This is hazardous waste and if this is just dumped somewhere - anywhere - without processing, this would be a clear indication of where changes can start on a small scale.
Another way to figure out who or what the culprit is - to start collecting samples and analyzing those. I am not sure what method the health folks use to determine what is healthy or not. If there is a scientific method of analyzing the method applied that can clearly determine what are and the level of contaminants, then this will provide information to the health agencies to "go upstream" of the problem.
Not an easy solution as the problem comes from multiple sources.
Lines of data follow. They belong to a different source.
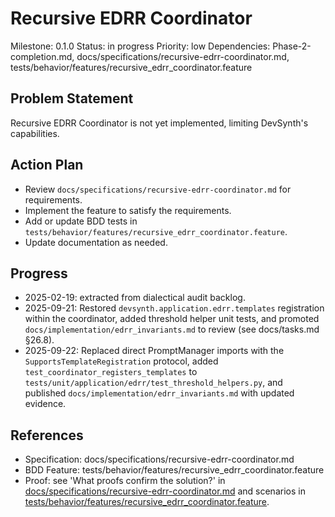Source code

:# Recursive EDRR Coordinator
Milestone: 0.1.0
Status: in progress
Priority: low
Dependencies: Phase-2-completion.md, docs/specifications/recursive-edrr-coordinator.md, tests/behavior/features/recursive_edrr_coordinator.feature

## Problem Statement
Recursive EDRR Coordinator is not yet implemented, limiting DevSynth's capabilities.


## Action Plan
- Review `docs/specifications/recursive-edrr-coordinator.md` for requirements.
- Implement the feature to satisfy the requirements.
- Add or update BDD tests in `tests/behavior/features/recursive_edrr_coordinator.feature`.
- Update documentation as needed.

## Progress
- 2025-02-19: extracted from dialectical audit backlog.
- 2025-09-21: Restored `devsynth.application.edrr.templates` registration within the coordinator, added threshold helper unit tests, and promoted `docs/implementation/edrr_invariants.md` to review (see docs/tasks.md §26.8).
- 2025-09-22: Replaced direct PromptManager imports with the `SupportsTemplateRegistration` protocol, added `test_coordinator_registers_templates` to `tests/unit/application/edrr/test_threshold_helpers.py`, and published `docs/implementation/edrr_invariants.md` with updated evidence.

## References
- Specification: docs/specifications/recursive-edrr-coordinator.md
- BDD Feature: tests/behavior/features/recursive_edrr_coordinator.feature
- Proof: see 'What proofs confirm the solution?' in [docs/specifications/recursive-edrr-coordinator.md](../docs/specifications/recursive-edrr-coordinator.md) and scenarios in [tests/behavior/features/recursive_edrr_coordinator.feature](../tests/behavior/features/recursive_edrr_coordinator.feature).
Keep us posted on what you find.
Even a municipality like Santos-SP comes up with the occasional "Beach Alert, unsuitable for bathing" public warning.
As matter of fact, if you wander through the City's front coastline, you will notice the canal subdivisions, which is meant to allow excess rainfall to be let out to the sea.
And they had those subsea ducts too let the sewer out, way before the city got their approved sweage treatment facilities.
And Santos has a strong tax base ( IPTU, State and Federal Money, Collected levies other than property tax ). The Port Authority is located by Santos Proper ( Valongo and Downtown ), while the coastline collects a lot of property tax revenue.
Rio de Janeiro has the Guandu Water Treatment facilities, if memory does not escape me. Yet the city has swelled, and there are informal settlements all over town ( aka favelas ). They pay less than their fair share of Water and Sewer.
In a way, the sell off of public utilities to private entities is supposed to make things worse. They are copying what American Private Equity Firms are doing in acquiring Smaller Water Resource Authorities across the US.
These folks, they do not invest in upgrades and increase handling capacities. They just milk the revenue for what these assets are worth. No reinvestment, no public Muni bond offering.
Monkey see, monkey do. Your typical middle and upper class Brazilian folk will clamor for privatization, not caring for the unintended consequences. See the controversy in selling off the SABESP in Sao Paulo. It is supposed to get worse, so Federal, State, and City Governments intervene and declare the service a public utility, therefore assuming ownership.
But the Br
05/31/24 @mberigan. An interesting question, Matt.
We live at the top of a high rise in the Historic Center of Manaus, and we can see a modern treatment plant from our windows. It's on the point where the Educandos River, which collects several igarapés (creeks) from the southeastern part of the city, meets the Rio Negro, a few miles from where the Negro meets the Solimões to form the Amazon Proper. The state is clearly very proud of this plant: it seems to be modern and well-maintained, and has painted on the wall, "A Work of the State of Amazonas. The Largest Sewage Treatment Plant in the North of the Country".
Still, I've always wondered about it. For one thing, "the largest treatment plant in the North of the country" only seems to cover the area of about one city block; maybe it's super-efficient. For another, the placement seems strange to me. The bairro of Educandos is densely populated but not very large, and surrounded on three sides by water, so I wonder where the plant draws from, and how. Maybe those igarapés that flow into the Educandos.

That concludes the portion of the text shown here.